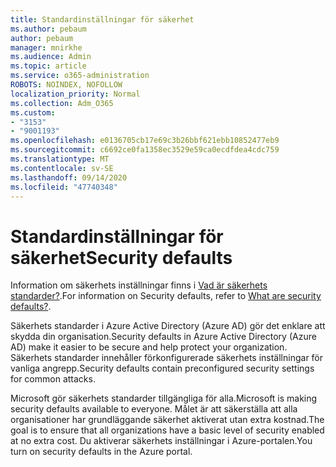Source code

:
 ```yaml
---
title: Standardinställningar för säkerhet
ms.author: pebaum
author: pebaum
manager: mnirkhe
ms.audience: Admin
ms.topic: article
ms.service: o365-administration
ROBOTS: NOINDEX, NOFOLLOW
localization_priority: Normal
ms.collection: Adm_O365
ms.custom:
- "3153"
- "9001193"
ms.openlocfilehash: e0136705cb17e69c3b26bbf621ebb10852477eb9
ms.sourcegitcommit: c6692ce0fa1358ec3529e59ca0ecdfdea4cdc759
ms.translationtype: MT
ms.contentlocale: sv-SE
ms.lasthandoff: 09/14/2020
ms.locfileid: "47740348"
---
```

# <a name="security-defaults"></a><span data-ttu-id="677b5-102">Standardinställningar för säkerhet</span><span class="sxs-lookup"><span data-stu-id="677b5-102">Security defaults</span></span>

<span data-ttu-id="677b5-103">Information om säkerhets inställningar finns i [Vad är säkerhets standarder?](https://docs.microsoft.com/azure/active-directory/conditional-access/concept-conditional-access-security-defaults).</span><span class="sxs-lookup"><span data-stu-id="677b5-103">For information on Security defaults, refer to [What are security defaults?](https://docs.microsoft.com/azure/active-directory/conditional-access/concept-conditional-access-security-defaults).</span></span>

<span data-ttu-id="677b5-104">Säkerhets standarder i Azure Active Directory (Azure AD) gör det enklare att skydda din organisation.</span><span class="sxs-lookup"><span data-stu-id="677b5-104">Security defaults in Azure Active Directory (Azure AD) make it easier to be secure and help protect your organization.</span></span> <span data-ttu-id="677b5-105">Säkerhets standarder innehåller förkonfigurerade säkerhets inställningar för vanliga angrepp.</span><span class="sxs-lookup"><span data-stu-id="677b5-105">Security defaults contain preconfigured security settings for common attacks.</span></span>

<span data-ttu-id="677b5-106">Microsoft gör säkerhets standarder tillgängliga för alla.</span><span class="sxs-lookup"><span data-stu-id="677b5-106">Microsoft is making security defaults available to everyone.</span></span> <span data-ttu-id="677b5-107">Målet är att säkerställa att alla organisationer har grundläggande säkerhet aktiverat utan extra kostnad.</span><span class="sxs-lookup"><span data-stu-id="677b5-107">The goal is to ensure that all organizations have a basic level of security enabled at no extra cost.</span></span> <span data-ttu-id="677b5-108">Du aktiverar säkerhets inställningar i Azure-portalen.</span><span class="sxs-lookup"><span data-stu-id="677b5-108">You turn on security defaults in the Azure portal.</span></span>
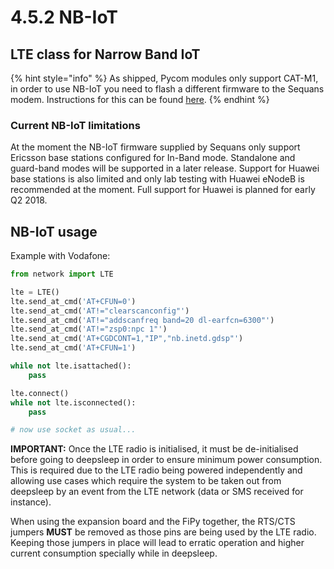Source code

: # 4.5.2 NB-IoT

## LTE class for Narrow Band IoT

{% hint style="info" %}
As shipped, Pycom modules only support CAT-M1, in order to use NB-IoT you need to flash a different firmware to the Sequans modem. Instructions for this can be found [here](firmware.md).
{% endhint %}

### Current NB-IoT limitations

At the moment the NB-IoT firmware supplied by Sequans only support Ericsson base stations configured for In-Band mode. Standalone and guard-band modes will be supported in a later release. Support for Huawei base stations is also limited and only lab testing with Huawei eNodeB is recommended at the moment. Full support for Huawei is planned for early Q2 2018.

## NB-IoT usage

Example with Vodafone:

```python
from network import LTE

lte = LTE()
lte.send_at_cmd('AT+CFUN=0')
lte.send_at_cmd('AT!="clearscanconfig"')
lte.send_at_cmd('AT!="addscanfreq band=20 dl-earfcn=6300"')
lte.send_at_cmd('AT!="zsp0:npc 1"')
lte.send_at_cmd('AT+CGDCONT=1,"IP","nb.inetd.gdsp"')
lte.send_at_cmd('AT+CFUN=1')

while not lte.isattached():
    pass

lte.connect()
while not lte.isconnected():
    pass

# now use socket as usual...
```

**IMPORTANT:** Once the LTE radio is initialised, it must be de-initialised before going to deepsleep in order to ensure minimum power consumption. This is required due to the LTE radio being powered independently and allowing use cases which require the system to be taken out from deepsleep by an event from the LTE network \(data or SMS received for instance\).

When using the expansion board and the FiPy together, the RTS/CTS jumpers **MUST** be removed as those pins are being used by the LTE radio. Keeping those jumpers in place will lead to erratic operation and higher current consumption specially while in deepsleep.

⁂

→ **Task prompt**:
Each line from the start of the listing above through the line with "for common attacks.</span></span>" is what to output, exactly as written and without pictures.

→ **Your solution**:
Source code

:
 ```yaml
---
title: Standardinställningar för säkerhet
ms.author: pebaum
author: pebaum
manager: mnirkhe
ms.audience: Admin
ms.topic: article
ms.service: o365-administration
ROBOTS: NOINDEX, NOFOLLOW
localization_priority: Normal
ms.collection: Adm_O365
ms.custom:
- "3153"
- "9001193"
ms.openlocfilehash: e0136705cb17e69c3b26bbf621ebb10852477eb9
ms.sourcegitcommit: c6692ce0fa1358ec3529e59ca0ecdfdea4cdc759
ms.translationtype: MT
ms.contentlocale: sv-SE
ms.lasthandoff: 09/14/2020
ms.locfileid: "47740348"
---
```

# <a name="security-defaults"></a><span data-ttu-id="677b5-102">Standardinställningar för säkerhet</span><span class="sxs-lookup"><span data-stu-id="677b5-102">Security defaults</span></span>

<span data-ttu-id="677b5-103">Information om säkerhets inställningar finns i [Vad är säkerhets standarder?](https://docs.microsoft.com/azure/active-directory/conditional-access/concept-conditional-access-security-defaults).</span><span class="sxs-lookup"><span data-stu-id="677b5-103">For information on Security defaults, refer to [What are security defaults?](https://docs.microsoft.com/azure/active-directory/conditional-access/concept-conditional-access-security-defaults).</span></span>

<span data-ttu-id="677b5-104">Säkerhets standarder i Azure Active Directory (Azure AD) gör det enklare att skydda din organisation.</span><span class="sxs-lookup"><span data-stu-id="677b5-104">Security defaults in Azure Active Directory (Azure AD) make it easier to be secure and help protect your organization.</span></span> <span data-ttu-id="677b5-105">Säkerhets standarder innehåller förkonfigurerade säkerhets inställningar för vanliga angrepp.</span><span class="sxs-lookup"><span data-stu-id="677b5-105">Security defaults contain preconfigured security settings for common attacks.</span></span>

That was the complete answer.